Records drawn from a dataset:
....

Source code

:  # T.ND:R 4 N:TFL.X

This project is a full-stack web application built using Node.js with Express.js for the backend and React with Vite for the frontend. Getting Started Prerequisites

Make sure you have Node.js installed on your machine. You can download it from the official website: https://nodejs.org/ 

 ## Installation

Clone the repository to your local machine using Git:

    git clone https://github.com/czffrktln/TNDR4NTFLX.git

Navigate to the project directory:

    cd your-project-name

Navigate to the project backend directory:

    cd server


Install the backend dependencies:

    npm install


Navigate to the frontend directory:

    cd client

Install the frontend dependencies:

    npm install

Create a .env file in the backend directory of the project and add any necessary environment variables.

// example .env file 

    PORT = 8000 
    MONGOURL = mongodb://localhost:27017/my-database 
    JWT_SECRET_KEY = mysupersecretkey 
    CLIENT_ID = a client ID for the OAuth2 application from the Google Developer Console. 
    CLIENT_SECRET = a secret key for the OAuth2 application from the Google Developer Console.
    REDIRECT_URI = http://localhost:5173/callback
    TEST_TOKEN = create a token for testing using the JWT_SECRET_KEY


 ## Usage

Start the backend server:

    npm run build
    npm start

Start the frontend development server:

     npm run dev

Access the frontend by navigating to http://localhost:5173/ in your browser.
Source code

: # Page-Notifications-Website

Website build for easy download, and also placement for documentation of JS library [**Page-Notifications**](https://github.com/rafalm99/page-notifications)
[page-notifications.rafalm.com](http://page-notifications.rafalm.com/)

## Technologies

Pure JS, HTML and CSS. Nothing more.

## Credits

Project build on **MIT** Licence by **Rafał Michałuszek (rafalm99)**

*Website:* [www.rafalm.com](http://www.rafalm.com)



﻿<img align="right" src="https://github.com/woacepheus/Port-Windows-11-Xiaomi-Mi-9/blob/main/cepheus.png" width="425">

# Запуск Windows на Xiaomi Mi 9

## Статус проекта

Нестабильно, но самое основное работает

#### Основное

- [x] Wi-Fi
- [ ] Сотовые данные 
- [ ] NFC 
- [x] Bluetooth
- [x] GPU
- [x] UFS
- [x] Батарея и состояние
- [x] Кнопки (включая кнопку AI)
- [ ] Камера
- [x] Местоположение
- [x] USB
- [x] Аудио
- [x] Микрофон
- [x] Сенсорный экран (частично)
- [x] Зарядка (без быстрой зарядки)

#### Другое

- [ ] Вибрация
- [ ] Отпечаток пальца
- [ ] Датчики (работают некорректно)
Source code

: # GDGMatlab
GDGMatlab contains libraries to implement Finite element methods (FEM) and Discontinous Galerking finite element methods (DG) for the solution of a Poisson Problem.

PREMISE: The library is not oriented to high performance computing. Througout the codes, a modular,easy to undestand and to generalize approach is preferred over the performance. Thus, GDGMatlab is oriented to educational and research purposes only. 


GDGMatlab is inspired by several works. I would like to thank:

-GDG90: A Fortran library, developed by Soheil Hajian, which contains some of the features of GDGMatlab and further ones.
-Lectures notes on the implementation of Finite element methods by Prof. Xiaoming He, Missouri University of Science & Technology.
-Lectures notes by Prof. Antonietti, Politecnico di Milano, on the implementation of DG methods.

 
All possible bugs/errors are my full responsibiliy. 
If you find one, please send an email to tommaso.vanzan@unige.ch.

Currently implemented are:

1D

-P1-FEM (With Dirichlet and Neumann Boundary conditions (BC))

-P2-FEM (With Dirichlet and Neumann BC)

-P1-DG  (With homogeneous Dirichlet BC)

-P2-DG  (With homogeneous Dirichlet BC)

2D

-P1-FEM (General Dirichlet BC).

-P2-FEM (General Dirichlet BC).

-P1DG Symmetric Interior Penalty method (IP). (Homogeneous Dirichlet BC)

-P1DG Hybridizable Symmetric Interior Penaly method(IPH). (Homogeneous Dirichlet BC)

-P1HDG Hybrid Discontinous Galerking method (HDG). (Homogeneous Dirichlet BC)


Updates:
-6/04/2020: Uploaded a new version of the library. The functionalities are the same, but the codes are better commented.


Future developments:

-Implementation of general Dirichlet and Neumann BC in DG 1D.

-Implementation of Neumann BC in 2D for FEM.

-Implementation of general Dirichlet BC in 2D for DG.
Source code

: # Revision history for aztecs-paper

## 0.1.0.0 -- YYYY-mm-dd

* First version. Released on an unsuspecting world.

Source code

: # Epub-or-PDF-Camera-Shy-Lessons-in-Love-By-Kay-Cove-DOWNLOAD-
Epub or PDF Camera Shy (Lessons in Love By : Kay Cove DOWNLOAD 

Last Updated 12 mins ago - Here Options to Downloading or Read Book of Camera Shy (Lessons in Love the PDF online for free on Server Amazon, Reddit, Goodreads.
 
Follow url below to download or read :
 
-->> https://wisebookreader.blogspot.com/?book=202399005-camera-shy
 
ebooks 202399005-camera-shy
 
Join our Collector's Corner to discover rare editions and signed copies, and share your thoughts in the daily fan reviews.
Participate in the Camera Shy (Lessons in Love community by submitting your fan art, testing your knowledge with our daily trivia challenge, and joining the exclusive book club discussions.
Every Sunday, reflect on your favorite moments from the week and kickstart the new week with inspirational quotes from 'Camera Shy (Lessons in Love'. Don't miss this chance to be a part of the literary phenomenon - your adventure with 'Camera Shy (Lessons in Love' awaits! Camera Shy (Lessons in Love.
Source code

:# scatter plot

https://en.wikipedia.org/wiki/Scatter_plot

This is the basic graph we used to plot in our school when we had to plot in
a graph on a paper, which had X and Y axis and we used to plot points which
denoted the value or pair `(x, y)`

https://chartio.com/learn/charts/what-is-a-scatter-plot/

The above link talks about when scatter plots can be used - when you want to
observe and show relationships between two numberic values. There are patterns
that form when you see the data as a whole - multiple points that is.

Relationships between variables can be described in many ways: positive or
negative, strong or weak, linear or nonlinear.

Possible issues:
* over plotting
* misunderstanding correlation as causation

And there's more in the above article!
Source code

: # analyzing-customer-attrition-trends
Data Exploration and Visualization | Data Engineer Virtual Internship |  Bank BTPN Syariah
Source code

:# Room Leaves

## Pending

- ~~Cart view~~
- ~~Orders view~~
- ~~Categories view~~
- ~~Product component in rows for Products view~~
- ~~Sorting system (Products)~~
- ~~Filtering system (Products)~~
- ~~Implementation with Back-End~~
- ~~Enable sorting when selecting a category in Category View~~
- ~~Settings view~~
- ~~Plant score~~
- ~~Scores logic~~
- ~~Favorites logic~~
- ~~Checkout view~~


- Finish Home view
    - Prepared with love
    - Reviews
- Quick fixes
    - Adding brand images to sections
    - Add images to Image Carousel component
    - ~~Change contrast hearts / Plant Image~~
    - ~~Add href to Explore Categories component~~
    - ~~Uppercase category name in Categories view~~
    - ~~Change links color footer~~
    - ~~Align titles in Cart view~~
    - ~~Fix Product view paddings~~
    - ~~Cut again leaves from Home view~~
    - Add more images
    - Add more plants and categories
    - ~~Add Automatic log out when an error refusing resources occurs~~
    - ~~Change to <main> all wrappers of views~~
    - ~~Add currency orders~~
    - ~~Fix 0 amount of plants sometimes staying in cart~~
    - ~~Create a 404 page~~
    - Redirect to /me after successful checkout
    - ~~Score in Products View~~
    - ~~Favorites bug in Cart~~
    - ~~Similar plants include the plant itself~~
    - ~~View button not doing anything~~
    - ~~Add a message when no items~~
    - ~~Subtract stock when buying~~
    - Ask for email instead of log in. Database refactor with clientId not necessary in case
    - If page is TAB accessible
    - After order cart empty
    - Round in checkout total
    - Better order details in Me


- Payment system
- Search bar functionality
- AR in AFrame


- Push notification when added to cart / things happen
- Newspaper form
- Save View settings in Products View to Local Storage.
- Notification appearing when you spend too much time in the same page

....

**ASSIGNMENT:** If a line comes after the one containing "## Installation", leave it out; set down every line of the data before it, and that line itself, exactly.

**TASK OUTPUT:**
Source code

:  # T.ND:R 4 N:TFL.X

This project is a full-stack web application built using Node.js with Express.js for the backend and React with Vite for the frontend. Getting Started Prerequisites

Make sure you have Node.js installed on your machine. You can download it from the official website: https://nodejs.org/ 

 ## Installation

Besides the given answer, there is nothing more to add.